Kimi Iszikala wrote:We are currently temporarily camping on our homestead land since last July. We have 5-gallon bucket "urinals" and 5-gallon bucket toilets. We don't separate when we sit, but the bulk of our peeing is done in the urinals. Our urinal is just a 5-gal bucket with a big funnel sticking out the top (with a splash guard, even!), and a rubber kitchen drain stopper cap. I (the female) have been using a p-style but that means about once a week I pee down my leg which is really annoying. I'm working on a sitting urinal... probably will use a roof vent flashing piece over a 5-gallon bucket with a seat on it.
In the urinals we add sauerkraut juice, or if we don't have any handy, we add EM-1. We have only used urine that has aged over a month (which is supposed to ensure its sterility due to pH changes, and the microorganisms are supposed to break it down for better plant nutrition). We have dumped it on wood chip piles and sawdust piles to help them start to decompose. We live in the desert and don't plan to maintain an outdoor compost pile because we haul all of our water and don't think we can keep it wet enough.

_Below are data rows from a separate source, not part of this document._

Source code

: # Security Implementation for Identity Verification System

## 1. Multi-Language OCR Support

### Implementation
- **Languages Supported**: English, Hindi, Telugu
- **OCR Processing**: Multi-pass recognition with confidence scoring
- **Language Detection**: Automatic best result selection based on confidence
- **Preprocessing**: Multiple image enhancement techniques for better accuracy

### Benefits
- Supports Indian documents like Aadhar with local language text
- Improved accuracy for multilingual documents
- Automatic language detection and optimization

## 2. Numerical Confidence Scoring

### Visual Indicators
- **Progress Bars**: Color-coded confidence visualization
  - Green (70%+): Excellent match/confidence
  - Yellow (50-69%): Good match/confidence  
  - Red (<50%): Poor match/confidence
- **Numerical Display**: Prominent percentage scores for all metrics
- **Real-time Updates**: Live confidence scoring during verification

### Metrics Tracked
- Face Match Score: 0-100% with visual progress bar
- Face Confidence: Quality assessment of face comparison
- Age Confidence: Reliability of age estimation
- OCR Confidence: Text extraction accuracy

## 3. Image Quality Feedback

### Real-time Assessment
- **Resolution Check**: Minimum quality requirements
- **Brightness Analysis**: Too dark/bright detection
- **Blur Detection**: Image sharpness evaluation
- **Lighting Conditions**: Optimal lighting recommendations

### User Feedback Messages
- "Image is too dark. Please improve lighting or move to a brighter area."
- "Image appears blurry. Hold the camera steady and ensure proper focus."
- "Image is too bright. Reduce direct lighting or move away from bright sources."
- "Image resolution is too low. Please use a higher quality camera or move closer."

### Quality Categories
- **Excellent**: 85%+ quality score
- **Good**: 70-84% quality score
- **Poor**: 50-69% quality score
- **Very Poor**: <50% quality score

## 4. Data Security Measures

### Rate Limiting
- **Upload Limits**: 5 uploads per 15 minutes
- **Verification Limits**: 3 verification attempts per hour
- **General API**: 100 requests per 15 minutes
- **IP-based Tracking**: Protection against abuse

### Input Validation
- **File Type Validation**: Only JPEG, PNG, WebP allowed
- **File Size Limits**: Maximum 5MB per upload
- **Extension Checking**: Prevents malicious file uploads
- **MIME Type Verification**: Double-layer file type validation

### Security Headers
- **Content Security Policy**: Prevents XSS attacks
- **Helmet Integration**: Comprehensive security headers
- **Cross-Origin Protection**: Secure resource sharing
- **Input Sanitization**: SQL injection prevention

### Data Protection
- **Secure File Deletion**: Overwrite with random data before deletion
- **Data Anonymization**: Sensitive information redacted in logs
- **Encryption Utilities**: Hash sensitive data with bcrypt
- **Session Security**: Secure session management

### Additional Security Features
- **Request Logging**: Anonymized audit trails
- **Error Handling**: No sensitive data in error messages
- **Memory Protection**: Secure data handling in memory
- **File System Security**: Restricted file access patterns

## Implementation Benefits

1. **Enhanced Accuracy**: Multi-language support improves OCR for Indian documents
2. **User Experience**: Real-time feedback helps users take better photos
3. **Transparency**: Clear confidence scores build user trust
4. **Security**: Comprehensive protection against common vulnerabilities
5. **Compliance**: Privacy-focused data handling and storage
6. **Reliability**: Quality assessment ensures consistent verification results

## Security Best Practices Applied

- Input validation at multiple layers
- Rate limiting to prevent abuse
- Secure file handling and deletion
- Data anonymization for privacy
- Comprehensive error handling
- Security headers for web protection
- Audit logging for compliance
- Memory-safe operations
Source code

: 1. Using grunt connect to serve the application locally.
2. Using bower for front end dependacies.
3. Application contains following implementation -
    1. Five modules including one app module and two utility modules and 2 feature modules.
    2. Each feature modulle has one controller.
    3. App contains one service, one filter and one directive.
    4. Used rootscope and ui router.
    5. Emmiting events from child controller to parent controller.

We have been using bokashi and wood ash in the humanure buckets. We eventually will need to do a better job of composting this. We are hoping vermiculture will work for bokashi-fermented humanure that has sat for several months? (We have not used worms before, but understand they do eat bokashi and manure.) At the moment we are in "camping" mode and just buried the first few buckets, after they sat a month or four. We do plan to plant fruit trees in this area between the buried pits, but won't be planting any vegetables or close-to-the-ground edibles.
We make our bokashi with sawdust which we can get for free locally.